Morreu um homem livre: Manuel de Lucena
Manuel
Lucena, por volta do ano 2000, à janela do seu escritório no Instituto de Ciências
Sociais, na Rua Miguel Lúpi
fotografado por António Barreto”
*
Por António Barreto
VI-O EM 1962, em Lisboa e em Coimbra, na agitação do movimento estudantil. Conheci-o em 1968, no exílio. Encontrámo-nos depois em Paris, Genebra, Roma, Argel e Lisboa. Fundámos a “Polémica” com o Medeiros Ferreira, o Carlos Almeida e o Eurico Figueiredo. Trabalhámos no mesmo Instituto durante mais de trinta anos. Colaborámos intimamente em diversos projectos. Afastámo-nos e aproximámo-nos várias vezes. Sempre com a certeza da amizade.

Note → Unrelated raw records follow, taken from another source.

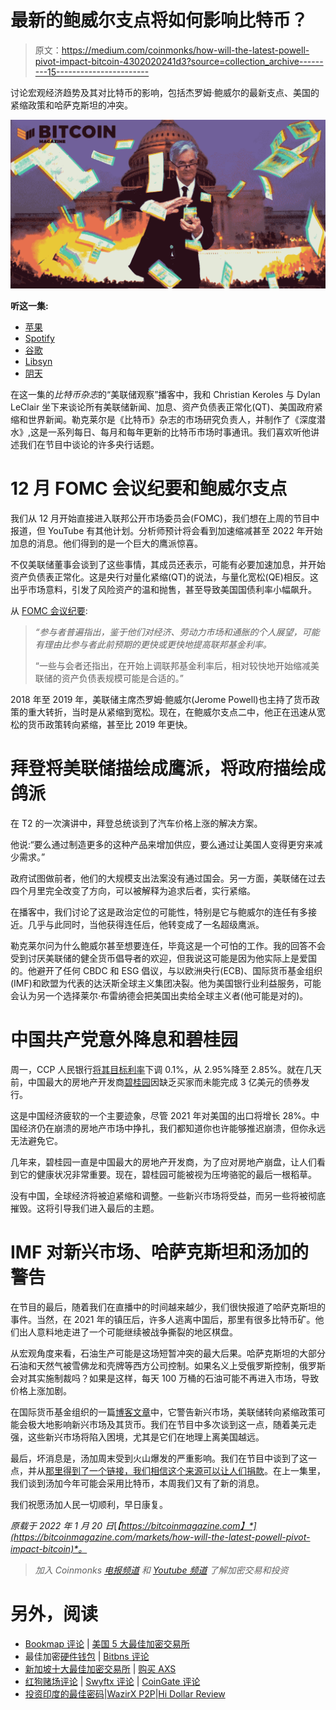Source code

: # 最新的鲍威尔支点将如何影响比特币？

> 原文：<https://medium.com/coinmonks/how-will-the-latest-powell-pivot-impact-bitcoin-4302020241d3?source=collection_archive---------15----------------------->

讨论宏观经济趋势及其对比特币的影响，包括杰罗姆·鲍威尔的最新支点、美国的紧缩政策和哈萨克斯坦的冲突。

![](img/3a2c6e010bcf9dbb3c075279139af5ed.png)

**听这一集:**

*   [苹果](https://podcasts.apple.com/de/podcast/the-powell-pivot-ft-dylan-leclair-fed-77/id1543640492?i=1000548375330)
*   [Spotify](https://open.spotify.com/episode/7JSYduSIGR7r3ji6bYWVI1?si=4271451ef783459d)
*   [谷歌](https://podcasts.google.com/feed/aHR0cHM6Ly9mZWR3YXRjaC5saWJzeW4uY29tL3Jzcw/episode/YmEwYjgzYWUtYzE3NS00YjNlLTlkOWQtNTFhOWY5NzQ0YjMy?sa=X&ved=0CAgQuIEEahcKEwjYxcqm_7_1AhUAAAAAHQAAAAAQLA)
*   [Libsyn](https://fedwatch.libsyn.com/the-powell-pivot-ft-dylan-leclair-fed-77)
*   [阴天](https://overcast.fm/+m2acPUM10)

在这一集的*比特币杂志*的“美联储观察”播客中，我和 Christian Keroles 与 Dylan LeClair 坐下来谈论所有美联储新闻、加息、资产负债表正常化(QT)、美国政府紧缩和世界新闻。勒克莱尔是《比特币》杂志的市场研究负责人，并制作了《深度潜水》,这是一系列每日、每月和每年更新的比特币市场时事通讯。我们喜欢听他讲述我们在节目中谈论的许多央行话题。

# 12 月 FOMC 会议纪要和鲍威尔支点

我们从 12 月开始直接进入联邦公开市场委员会(FOMC)，我们想在上周的节目中报道，但 YouTube 有其他计划。分析师预计将会看到加速缩减甚至 2022 年开始加息的消息。他们得到的是一个巨大的鹰派惊喜。

不仅美联储董事会谈到了这些事情，其成员还表示，可能有必要加速加息，并开始资产负债表正常化。这是央行对量化紧缩(QT)的说法，与量化宽松(QE)相反。这出乎市场意料，引发了风险资产的温和抛售，甚至导致美国国债利率小幅飙升。

从 [FOMC 会议纪要](https://www.federalreserve.gov/monetarypolicy/fomcminutes20211215.htm):

> *“参与者普遍指出，鉴于他们对经济、劳动力市场和通胀的个人展望，可能有理由比参与者此前预期的更快或更快地提高联邦基金利率。*
> 
> “一些与会者还指出，在开始上调联邦基金利率后，相对较快地开始缩减美联储的资产负债表规模可能是合适的。”

2018 年至 2019 年，美联储主席杰罗姆·鲍威尔(Jerome Powell)也主持了货币政策的重大转折，当时是从紧缩到宽松。现在，在鲍威尔支点二中，他正在迅速从宽松的货币政策转向紧缩，甚至比 2019 年更快。

# 拜登将美联储描绘成鹰派，将政府描绘成鸽派

在 T2 的一次演讲中，拜登总统谈到了汽车价格上涨的解决方案。

他说:“要么通过制造更多的这种产品来增加供应，要么通过让美国人变得更穷来减少需求。”

政府试图做前者，他们的大规模支出法案没有通过国会。另一方面，美联储在过去四个月里完全改变了方向，可以被解释为追求后者，实行紧缩。

在播客中，我们讨论了这是政治定位的可能性，特别是它与鲍威尔的连任有多接近。几乎与此同时，当他获得连任后，他转变成了一名超级鹰派。

勒克莱尔问为什么鲍威尔甚至想要连任，毕竟这是一个可怕的工作。我的回答不会受到讨厌美联储的健全货币倡导者的欢迎，但我说这可能是因为他实际上是爱国的。他避开了任何 CBDC 和 ESG 倡议，与以欧洲央行(ECB)、国际货币基金组织(IMF)和欧盟为代表的达沃斯全球主义集团决裂。他为美国银行业利益服务，可能会认为另一个选择莱尔·布雷纳德会把美国出卖给全球主义者(他可能是对的)。

# 中国共产党意外降息和碧桂园

周一，CCP 人民银行[将其目标利率](https://www.cnbc.com/2022/01/17/china-cuts-rates-on-policy-loans-for-first-time-since-april-2020.html)下调 0.1%，从 2.95%降至 2.85%。就在几天前，中国最大的房地产开发商[碧桂园](https://www.taipeitimes.com/News/biz/archives/2022/01/17/2003771499)因缺乏买家而未能完成 3 亿美元的债券发行。

这是中国经济疲软的一个主要迹象，尽管 2021 年对美国的出口将增长 28%。中国经济仍在崩溃的房地产市场中挣扎，我们都知道你也许能够推迟崩溃，但你永远无法避免它。

几年来，碧桂园一直是中国最大的房地产开发商，为了应对房地产崩盘，让人们看到它的健康状况非常重要。现在，碧桂园可能被视为压垮骆驼的最后一根稻草。

没有中国，全球经济将被迫紧缩和调整。一些新兴市场将受益，而另一些将被彻底摧毁。这将引导我们进入最后的主题。

# IMF 对新兴市场、哈萨克斯坦和汤加的警告

在节目的最后，随着我们在直播中的时间越来越少，我们很快报道了哈萨克斯坦的事件。当然，在 2021 年的镇压后，许多人逃离中国后，那里有很多比特币矿。他们出人意料地走进了一个可能继续被战争撕裂的地区棋盘。

从宏观角度来看，石油生产可能是这场短暂冲突的最大后果。哈萨克斯坦的大部分石油和天然气被雪佛龙和壳牌等西方公司控制。如果名义上受俄罗斯控制，俄罗斯会对其实施制裁吗？如果是这样，每天 100 万桶的石油可能不再进入市场，导致价格上涨加剧。

在国际货币基金组织的一篇[博客文章](https://www.reuters.com/markets/us/imf-says-emerging-economies-must-prepare-fed-policy-tightening-2022-01-10/)中，它警告新兴市场，美联储转向紧缩政策可能会极大地影响新兴市场及其货币。我们在节目中多次谈到这一点，随着美元走强，这些新兴市场将陷入困境，尤其是它们在地理上离美国越远。

最后，坏消息是，汤加周末受到火山爆发的严重影响。我们在节目中谈到了这一点，并从[那里得到了一个链接，我们相信这个来源可以让人们捐款](https://twitter.com/LordFusitua/status/1483220081375002624)。在上一集里，我们谈到汤加今年可能会采用比特币，本周我们又有了新的消息。

我们祝愿汤加人民一切顺利，早日康复。

*原载于 2022 年 1 月 20 日*[*【https://bitcoinmagazine.com】*](https://bitcoinmagazine.com/markets/how-will-the-latest-powell-pivot-impact-bitcoin)*。*

> *加入 Coinmonks* [*电报频道*](https://t.me/coincodecap) *和* [*Youtube 频道*](https://www.youtube.com/c/coinmonks/videos) *了解加密交易和投资*

# 另外，阅读

*   [Bookmap 评论](https://coincodecap.com/bookmap-review-2021-best-trading-software) | [美国 5 大最佳加密交易所](https://coincodecap.com/crypto-exchange-usa)
*   最佳加密[硬件钱包](/coinmonks/hardware-wallets-dfa1211730c6) | [Bitbns 评论](/coinmonks/bitbns-review-38256a07e161)
*   [新加坡十大最佳加密交易所](https://coincodecap.com/crypto-exchange-in-singapore) | [购买 AXS](https://coincodecap.com/buy-axs-token)
*   [红狗赌场评论](https://coincodecap.com/red-dog-casino-review) | [Swyftx 评论](https://coincodecap.com/swyftx-review) | [CoinGate 评论](https://coincodecap.com/coingate-review)
*   [投资印度的最佳密码](https://coincodecap.com/best-crypto-to-invest-in-india-in-2021)|[WazirX P2P](https://coincodecap.com/wazirx-p2p)|[Hi Dollar Review](https://coincodecap.com/hi-dollar-review)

VI-O EM 1962, em Lisboa e em Coimbra, na agitação do movimento estudantil. Conheci-o em 1968, no exílio. Encontrámo-nos depois em Paris, Genebra, Roma, Argel e Lisboa. Fundámos a “Polémica” com o Medeiros Ferreira, o Carlos Almeida e o Eurico Figueiredo. Trabalhámos no mesmo Instituto durante mais de trinta anos. Colaborámos intimamente em diversos projectos. Afastámo-nos e aproximámo-nos várias vezes. Sempre com a certeza da amizade.

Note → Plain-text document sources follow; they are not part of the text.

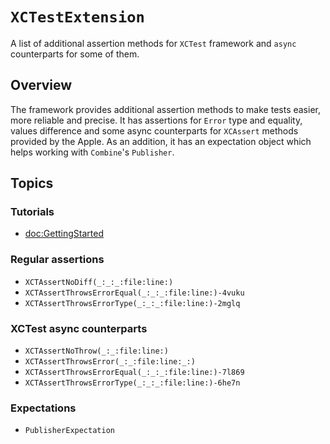 # ``XCTestExtension``

A list of additional assertion methods for `XCTest` framework and `async` counterparts for some of them.

## Overview

The framework provides additional assertion methods to make tests easier, more reliable and precise.
It has assertions for `Error` type and equality, values difference and some async counterparts for `XCAssert` methods provided by the Apple.
As an addition, it has an expectation object which helps working with `Combine`'s `Publisher`.

## Topics

### Tutorials

- <doc:GettingStarted>

### Regular assertions

- ``XCTAssertNoDiff(_:_:_:file:line:)``
- ``XCTAssertThrowsErrorEqual(_:_:_:file:line:)-4vuku``
- ``XCTAssertThrowsErrorType(_:_:_:file:line:)-2mglq``

### XCTest async counterparts

- ``XCTAssertNoThrow(_:_:file:line:)``
- ``XCTAssertThrowsError(_:_:file:line:_:)``
- ``XCTAssertThrowsErrorEqual(_:_:_:file:line:)-7l869``
- ``XCTAssertThrowsErrorType(_:_:_:file:line:)-6he7n``

### Expectations

- ``PublisherExpectation``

A sua monumental obra sobre a
evolução do sistema corporativo português (“O
Salazarismo” e “O Marcelismo”) é
um dos expoentes maiores das ciências sociais portuguesas. O mesmo se pode
dizer das suas reflexões sobre o sistema político do Estado Novo, que,
singularmente, classificava de “fascismo
sem movimento”.
Mais do que a inteligência,
luminosa e meticulosa, mais do que a cultura, fenomenal e sem fronteiras, tanto
quanto o carácter, íntegro e inconformista, o que mais apreciei nele foi a sua
liberdade. Foi o homem mais livre que conheci. Porque começava por ser livre no
pensamento. Nunca recusou, por preconceito ou fé, olhar para um facto ou
analisar uma ideia. Nunca classificou antes de compreender.

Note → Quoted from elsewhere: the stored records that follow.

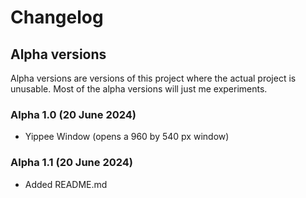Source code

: # Changelog
## Alpha versions
Alpha versions are versions of this project where the actual project is unusable. Most of the alpha versions will just me experiments.
### Alpha 1.0 (20 June 2024)
 - Yippee Window (opens a 960 by 540 px window)
### Alpha 1.1 (20 June 2024)
 - Added README.md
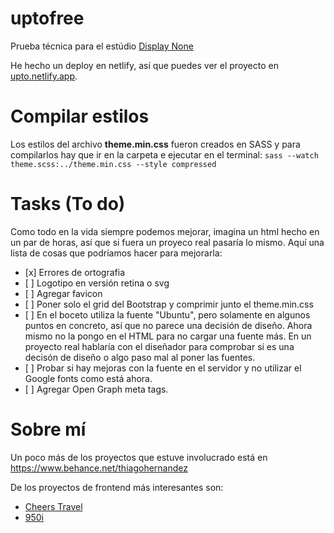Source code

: # uptofree
 <p>Prueba técnica para el estúdio <a href="https://displaynone.es/">Display None</a></p>
 <p>He hecho un deploy en netlify, así que puedes ver el proyecto en <a href="https://upto.netlify.app" target="_blank">upto.netlify.app</a>.</p>
 <h1>Compilar estilos</h1>
 <p>Los estilos del archivo <strong>theme.min.css</strong> fueron creados en SASS y para compilarlos hay que ir en la carpeta e ejecutar en el terminal: <code>sass --watch theme.scss:../theme.min.css --style compressed</code></p>
 <h1>Tasks (To do)</h1>
 <p>Como todo en la vida siempre podemos mejorar, imagina un html hecho en un par de horas, así que si fuera un proyeco real pasaría lo mismo. Aquí una lista de cosas que podríamos hacer para mejorarla:</p>
 <ul>
    <li>[x] Errores de ortografia</li>
    <li>[ ] Logotipo en versión retina o svg</li>
    <li>[ ] Agregar favicon</li>
    <li>[ ] Poner solo el grid del Bootstrap y comprimir junto el theme.min.css</li>
    <li>[ ] En el boceto utiliza la fuente "Ubuntu", pero solamente en algunos puntos en concreto, así que no parece una decisión de diseño. Ahora mismo no la pongo en el HTML para no cargar una fuente más. En un proyecto real hablaría con el diseñador para comprobar si es una decisón de diseño o algo paso mal al poner las fuentes. </li>
    <li>[ ] Probar si hay mejoras con la fuente en el servidor y no utilizar el Google fonts como está ahora.</li>
    <li>[ ] Agregar Open Graph meta tags.</li>
 </ul>
 <h1>Sobre mí</h1>
 <p>Un poco más de los proyectos que estuve involucrado está en <a href="https://www.behance.net/thiagohernandez" target="_blank">https://www.behance.net/thiagohernandez</a></p>

 <p>De los proyectos de frontend más interesantes son:</p>
 <ul>
    <li><a href="https://cheerstravel.com.br/" target="_blank">Cheers Travel</a></li>
    <li><a href="https://app.toledobrasil.com/balanca-de-caminhao-950i" target="_blank">950i</a></li>
 </ul>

Era conservador e revolucionário.
Tinha, da família, da religião, dos costumes e da moral crenças e convicções
muito próprias que as tribos habituais tinham dificuldade em reconhecer como
suas. Gostava de Portugal e de Angola, custava-lhe ver um sem outra, mas
desertou do exército colonial e recusou fazer a guerra, porque nenhum, Portugal
e Angola, merecia tal.
Era o terror dos editores, dos
directores de jornais e dos chefes de redacção: nunca respeitou prazos nem
dimensões. Mas o que escrevia acabava sempre por o reabilitar e fazer esquecer
a indisciplina.
Foi um verdadeiro marginal. Podia
ter ganhado dinheiro, nunca o fez. Podia ter exercido cargos políticos, nunca
aceitou. Podia ter acedido a posições importantes, nunca o quis.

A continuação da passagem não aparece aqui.